Leurre pour convaincre le peuple que le gouvernement s’est débarrassé de ses manières militaires, le renvoi de Coriolan dans la campagne le fera revenir à la tête des armées barbares. Traversant les lignes ennemies à deux reprises (pour aller en pays volsque et pour en revenir), le protagoniste a tous les atours du fantôme shakespearien alors qu’il s’efface graduellement derrière l’idée même de la vengeance et de l’honneur. La structure originale de la pièce titrait les actes ainsi : « Acte I - Ennemi de la Plèbe; Acte II - Sauveur de Rome; Acte III - Ennemi de la plèbe; Acte IV - Ennemi de Rome; Acte V - Sauveur de Rome ». À force de manipulation, il devient « a kind of nothing », dit le sénateur en parlant de sa dernière rencontre avec le revenant. Plongée dans l’« hubris » la plus dévastatrice, sa haine le coupe des liens familiaux.

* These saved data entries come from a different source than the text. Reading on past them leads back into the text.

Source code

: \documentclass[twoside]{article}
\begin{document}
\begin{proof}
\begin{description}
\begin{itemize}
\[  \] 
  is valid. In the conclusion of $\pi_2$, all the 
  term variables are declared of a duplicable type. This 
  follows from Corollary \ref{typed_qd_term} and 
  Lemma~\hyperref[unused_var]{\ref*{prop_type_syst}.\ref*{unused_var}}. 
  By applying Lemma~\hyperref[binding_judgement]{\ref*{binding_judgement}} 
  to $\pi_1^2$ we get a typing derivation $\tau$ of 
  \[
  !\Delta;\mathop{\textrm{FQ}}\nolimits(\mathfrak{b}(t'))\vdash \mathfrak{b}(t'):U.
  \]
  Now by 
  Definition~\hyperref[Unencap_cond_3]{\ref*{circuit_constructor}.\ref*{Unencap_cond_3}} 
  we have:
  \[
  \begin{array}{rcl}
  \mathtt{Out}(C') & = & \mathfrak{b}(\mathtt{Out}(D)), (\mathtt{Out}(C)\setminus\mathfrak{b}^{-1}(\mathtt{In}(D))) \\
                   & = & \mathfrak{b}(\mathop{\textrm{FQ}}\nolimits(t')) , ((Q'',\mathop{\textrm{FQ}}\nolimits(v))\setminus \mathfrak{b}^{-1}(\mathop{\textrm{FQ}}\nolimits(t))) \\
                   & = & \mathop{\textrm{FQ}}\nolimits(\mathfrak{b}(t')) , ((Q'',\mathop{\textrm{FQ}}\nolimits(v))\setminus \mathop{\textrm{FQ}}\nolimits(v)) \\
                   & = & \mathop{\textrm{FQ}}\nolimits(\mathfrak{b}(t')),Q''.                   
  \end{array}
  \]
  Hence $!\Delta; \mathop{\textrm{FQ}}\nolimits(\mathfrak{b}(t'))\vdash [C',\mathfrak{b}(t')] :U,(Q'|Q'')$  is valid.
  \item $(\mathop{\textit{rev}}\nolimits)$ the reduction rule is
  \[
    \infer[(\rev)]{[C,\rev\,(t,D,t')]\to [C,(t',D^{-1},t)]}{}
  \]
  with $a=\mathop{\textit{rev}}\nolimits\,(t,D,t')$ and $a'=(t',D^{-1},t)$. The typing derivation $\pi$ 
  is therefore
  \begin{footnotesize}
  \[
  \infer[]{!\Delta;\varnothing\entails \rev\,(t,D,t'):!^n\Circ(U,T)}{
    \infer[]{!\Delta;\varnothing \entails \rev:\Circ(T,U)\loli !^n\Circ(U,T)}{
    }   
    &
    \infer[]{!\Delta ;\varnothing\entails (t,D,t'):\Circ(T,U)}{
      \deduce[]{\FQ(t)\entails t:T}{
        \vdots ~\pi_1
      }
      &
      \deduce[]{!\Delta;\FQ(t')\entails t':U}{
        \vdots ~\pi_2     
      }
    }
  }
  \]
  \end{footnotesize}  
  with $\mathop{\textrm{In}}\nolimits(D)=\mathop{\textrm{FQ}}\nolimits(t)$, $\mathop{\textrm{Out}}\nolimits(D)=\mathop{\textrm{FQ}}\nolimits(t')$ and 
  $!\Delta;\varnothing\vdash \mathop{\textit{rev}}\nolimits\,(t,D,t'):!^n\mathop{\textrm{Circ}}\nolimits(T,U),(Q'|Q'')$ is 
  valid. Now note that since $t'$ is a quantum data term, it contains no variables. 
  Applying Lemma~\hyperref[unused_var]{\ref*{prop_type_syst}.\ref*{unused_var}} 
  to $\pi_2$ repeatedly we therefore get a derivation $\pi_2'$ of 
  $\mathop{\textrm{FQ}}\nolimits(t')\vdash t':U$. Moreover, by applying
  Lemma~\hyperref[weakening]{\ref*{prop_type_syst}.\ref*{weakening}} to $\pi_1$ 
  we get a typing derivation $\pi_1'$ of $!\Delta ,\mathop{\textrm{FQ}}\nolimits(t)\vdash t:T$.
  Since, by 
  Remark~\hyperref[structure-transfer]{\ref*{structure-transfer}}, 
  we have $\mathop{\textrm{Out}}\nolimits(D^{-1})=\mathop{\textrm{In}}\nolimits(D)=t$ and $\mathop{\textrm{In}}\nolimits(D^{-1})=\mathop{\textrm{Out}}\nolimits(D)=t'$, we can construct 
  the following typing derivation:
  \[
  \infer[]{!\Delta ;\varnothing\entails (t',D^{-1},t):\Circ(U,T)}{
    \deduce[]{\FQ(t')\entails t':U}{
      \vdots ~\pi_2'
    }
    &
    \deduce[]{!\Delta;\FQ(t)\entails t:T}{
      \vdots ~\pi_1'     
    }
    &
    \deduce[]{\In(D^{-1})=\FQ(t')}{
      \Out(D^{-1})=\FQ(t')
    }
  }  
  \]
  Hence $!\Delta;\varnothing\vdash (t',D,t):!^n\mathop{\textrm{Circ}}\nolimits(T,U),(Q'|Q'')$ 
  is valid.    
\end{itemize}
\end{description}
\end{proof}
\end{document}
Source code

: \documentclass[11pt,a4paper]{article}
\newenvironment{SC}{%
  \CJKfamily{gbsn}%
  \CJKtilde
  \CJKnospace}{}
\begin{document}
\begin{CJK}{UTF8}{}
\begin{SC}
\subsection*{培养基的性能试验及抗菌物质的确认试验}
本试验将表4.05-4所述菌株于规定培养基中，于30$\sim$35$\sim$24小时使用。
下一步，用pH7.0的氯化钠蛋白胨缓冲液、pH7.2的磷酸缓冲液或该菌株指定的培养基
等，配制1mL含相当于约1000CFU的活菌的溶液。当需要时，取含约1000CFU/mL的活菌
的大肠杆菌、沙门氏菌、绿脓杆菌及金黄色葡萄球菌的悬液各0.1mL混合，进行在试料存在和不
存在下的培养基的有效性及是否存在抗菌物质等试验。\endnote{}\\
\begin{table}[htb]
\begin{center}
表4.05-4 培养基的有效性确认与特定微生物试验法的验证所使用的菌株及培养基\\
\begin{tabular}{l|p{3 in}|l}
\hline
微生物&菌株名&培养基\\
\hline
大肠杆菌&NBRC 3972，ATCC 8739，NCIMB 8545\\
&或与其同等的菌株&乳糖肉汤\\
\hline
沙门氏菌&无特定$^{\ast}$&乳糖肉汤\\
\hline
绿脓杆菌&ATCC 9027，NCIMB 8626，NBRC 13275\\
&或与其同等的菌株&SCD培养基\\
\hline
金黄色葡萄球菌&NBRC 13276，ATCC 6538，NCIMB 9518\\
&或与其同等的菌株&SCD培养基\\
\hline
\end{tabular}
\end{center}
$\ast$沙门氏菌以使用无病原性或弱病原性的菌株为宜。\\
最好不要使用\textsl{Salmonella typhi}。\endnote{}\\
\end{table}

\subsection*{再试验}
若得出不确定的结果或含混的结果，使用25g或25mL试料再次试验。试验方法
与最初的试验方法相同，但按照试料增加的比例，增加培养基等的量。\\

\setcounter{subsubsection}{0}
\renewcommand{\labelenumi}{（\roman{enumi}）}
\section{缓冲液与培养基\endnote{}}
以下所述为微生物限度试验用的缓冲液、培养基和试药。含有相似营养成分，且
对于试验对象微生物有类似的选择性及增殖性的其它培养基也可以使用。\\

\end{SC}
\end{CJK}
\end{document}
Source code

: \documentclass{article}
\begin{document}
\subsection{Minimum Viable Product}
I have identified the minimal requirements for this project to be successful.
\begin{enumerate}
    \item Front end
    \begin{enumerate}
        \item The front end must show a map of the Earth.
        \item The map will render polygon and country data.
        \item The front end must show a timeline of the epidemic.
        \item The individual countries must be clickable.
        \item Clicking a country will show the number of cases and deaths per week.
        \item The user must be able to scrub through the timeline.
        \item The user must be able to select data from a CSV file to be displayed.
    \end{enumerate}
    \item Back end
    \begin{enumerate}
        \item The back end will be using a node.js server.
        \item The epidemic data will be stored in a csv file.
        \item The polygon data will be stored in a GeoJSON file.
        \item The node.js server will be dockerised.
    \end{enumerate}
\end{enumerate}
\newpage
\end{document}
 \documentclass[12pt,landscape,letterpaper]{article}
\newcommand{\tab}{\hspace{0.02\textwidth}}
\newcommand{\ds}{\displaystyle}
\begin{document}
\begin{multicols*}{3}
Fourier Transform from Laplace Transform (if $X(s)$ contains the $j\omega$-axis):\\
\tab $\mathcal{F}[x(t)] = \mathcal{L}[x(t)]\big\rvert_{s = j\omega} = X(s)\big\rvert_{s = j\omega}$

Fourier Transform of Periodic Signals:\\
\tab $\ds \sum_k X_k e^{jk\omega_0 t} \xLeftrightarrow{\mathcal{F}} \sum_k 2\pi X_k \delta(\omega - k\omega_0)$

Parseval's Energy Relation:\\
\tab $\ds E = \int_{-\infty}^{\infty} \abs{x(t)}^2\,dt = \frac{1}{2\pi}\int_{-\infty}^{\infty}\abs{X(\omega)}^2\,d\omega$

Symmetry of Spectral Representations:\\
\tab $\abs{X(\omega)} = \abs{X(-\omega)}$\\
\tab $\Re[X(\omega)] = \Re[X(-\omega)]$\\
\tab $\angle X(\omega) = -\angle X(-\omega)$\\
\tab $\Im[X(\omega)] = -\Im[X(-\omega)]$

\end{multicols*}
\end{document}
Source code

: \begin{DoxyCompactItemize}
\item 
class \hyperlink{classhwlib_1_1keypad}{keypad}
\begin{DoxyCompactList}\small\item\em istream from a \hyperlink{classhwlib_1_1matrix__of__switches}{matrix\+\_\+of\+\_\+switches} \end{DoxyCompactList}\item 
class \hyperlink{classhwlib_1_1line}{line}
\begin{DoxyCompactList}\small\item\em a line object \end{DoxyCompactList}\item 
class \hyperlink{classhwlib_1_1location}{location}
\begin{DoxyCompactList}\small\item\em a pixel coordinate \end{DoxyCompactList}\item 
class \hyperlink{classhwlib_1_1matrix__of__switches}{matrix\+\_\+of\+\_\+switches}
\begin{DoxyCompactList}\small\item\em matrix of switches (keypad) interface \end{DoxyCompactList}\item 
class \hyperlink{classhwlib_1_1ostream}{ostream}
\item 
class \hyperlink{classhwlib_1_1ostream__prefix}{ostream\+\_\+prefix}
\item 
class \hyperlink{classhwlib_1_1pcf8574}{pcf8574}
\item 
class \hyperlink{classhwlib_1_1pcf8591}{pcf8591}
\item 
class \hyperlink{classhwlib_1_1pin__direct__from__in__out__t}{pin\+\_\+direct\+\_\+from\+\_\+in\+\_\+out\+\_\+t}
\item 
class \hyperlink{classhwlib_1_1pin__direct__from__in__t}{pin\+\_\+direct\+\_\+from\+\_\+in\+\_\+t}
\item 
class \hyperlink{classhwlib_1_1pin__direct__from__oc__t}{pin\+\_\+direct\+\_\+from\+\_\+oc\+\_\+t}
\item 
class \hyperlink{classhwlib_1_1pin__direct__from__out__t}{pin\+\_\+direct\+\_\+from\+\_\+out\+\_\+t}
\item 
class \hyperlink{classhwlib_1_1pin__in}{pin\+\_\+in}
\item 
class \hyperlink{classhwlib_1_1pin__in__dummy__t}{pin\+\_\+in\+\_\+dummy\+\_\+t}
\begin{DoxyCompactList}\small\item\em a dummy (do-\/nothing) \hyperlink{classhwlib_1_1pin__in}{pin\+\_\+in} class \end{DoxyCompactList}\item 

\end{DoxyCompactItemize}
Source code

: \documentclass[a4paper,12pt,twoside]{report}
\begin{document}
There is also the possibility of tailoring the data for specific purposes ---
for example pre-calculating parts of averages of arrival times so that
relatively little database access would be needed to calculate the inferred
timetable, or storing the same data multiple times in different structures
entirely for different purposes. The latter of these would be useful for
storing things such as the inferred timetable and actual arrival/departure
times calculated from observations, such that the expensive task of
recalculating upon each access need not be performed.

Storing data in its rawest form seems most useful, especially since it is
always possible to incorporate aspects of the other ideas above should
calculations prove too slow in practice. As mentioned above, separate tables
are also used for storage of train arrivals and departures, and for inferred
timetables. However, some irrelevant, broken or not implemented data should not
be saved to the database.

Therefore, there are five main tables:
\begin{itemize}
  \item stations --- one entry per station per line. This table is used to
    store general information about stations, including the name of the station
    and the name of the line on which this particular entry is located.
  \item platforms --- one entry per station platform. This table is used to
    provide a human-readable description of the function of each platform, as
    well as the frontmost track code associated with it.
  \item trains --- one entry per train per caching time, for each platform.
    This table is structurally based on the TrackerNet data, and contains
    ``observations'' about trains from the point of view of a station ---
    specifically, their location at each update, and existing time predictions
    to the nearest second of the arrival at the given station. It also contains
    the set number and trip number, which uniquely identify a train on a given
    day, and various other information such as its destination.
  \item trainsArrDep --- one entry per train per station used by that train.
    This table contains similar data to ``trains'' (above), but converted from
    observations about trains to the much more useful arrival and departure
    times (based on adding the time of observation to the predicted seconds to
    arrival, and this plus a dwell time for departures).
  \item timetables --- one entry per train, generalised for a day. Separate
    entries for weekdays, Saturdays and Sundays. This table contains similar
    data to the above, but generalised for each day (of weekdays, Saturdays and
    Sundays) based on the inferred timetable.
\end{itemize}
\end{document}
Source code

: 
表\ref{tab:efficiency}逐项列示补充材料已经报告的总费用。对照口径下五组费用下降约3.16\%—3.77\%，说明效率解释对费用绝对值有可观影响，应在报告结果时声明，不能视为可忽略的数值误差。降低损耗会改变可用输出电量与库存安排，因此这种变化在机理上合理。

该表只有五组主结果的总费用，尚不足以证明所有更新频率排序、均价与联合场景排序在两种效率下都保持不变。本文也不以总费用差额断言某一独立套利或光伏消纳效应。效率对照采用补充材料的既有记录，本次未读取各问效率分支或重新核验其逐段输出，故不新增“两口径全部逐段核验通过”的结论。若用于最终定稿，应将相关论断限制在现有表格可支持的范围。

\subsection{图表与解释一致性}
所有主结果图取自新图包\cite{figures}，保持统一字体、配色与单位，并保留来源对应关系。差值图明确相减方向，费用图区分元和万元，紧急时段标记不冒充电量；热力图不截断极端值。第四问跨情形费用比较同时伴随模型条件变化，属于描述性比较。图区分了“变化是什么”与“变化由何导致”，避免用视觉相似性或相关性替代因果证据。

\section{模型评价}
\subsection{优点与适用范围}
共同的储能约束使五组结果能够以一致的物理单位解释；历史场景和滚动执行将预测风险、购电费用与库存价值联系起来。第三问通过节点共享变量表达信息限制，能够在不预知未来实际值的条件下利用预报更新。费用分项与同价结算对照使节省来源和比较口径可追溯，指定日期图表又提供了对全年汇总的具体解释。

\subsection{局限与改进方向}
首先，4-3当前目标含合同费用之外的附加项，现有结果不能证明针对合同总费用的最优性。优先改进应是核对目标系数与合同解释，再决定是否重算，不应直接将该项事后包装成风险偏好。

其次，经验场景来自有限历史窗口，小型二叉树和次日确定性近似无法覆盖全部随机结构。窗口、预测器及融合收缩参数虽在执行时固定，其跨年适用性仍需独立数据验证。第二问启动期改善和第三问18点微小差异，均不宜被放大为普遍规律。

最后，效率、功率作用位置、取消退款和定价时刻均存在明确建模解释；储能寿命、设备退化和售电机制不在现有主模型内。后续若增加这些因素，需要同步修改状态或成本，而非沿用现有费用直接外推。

Plongé dans la démesure, Fiennes est terrifiant et hurle comme peu ont hurlé au cinéma. Jusqu’à rendre son personnage inhumain pour le ramener ensuite, à force de discours maternels, dans une humanité souillée, qui a honte d’avoir fait tuer son héros. En réfléchissant sur l’importance, mais aussi sur l’impossibilité d’être une légende guerrière, le scénariste John Logan reprend le raisonnement là où il l’avait laissé dans Gladiator lorsqu’il avait fait de Maximus le surhomme de toute une caste d’opprimés. Une dizaine d’années plus tard, et à la suite d’une trentaine de films à l’héroïsme exalté (celui des super-héros) ayant envahi Hollywood, il se glisse dans le texte de Shakespeare, n’ajoutant aux dialogues qu’une nouvelle manière de les insérer à la diégèse (dans un bulletin de nouvelles pour faire parler la chorale, dans une chambre des communes plutôt qu’un sénat) et nous livre avec Fiennes aux commandes, l’une des plus brillantes redites de l’auteur anglais. En démontrant l’échec de l’héroïsme guerrier vanté par la république de l’Antiquité et par celles de l’ère moderne (des républicains et des autres), il révèle que cet idéal qui nous endort est une illusion conçue dans le but de faire taire d’autres cris qui devraient à leur tour s’élever. Des cris de protestation, des cris de grèves et de manifestations, des cris d’aujourd’hui.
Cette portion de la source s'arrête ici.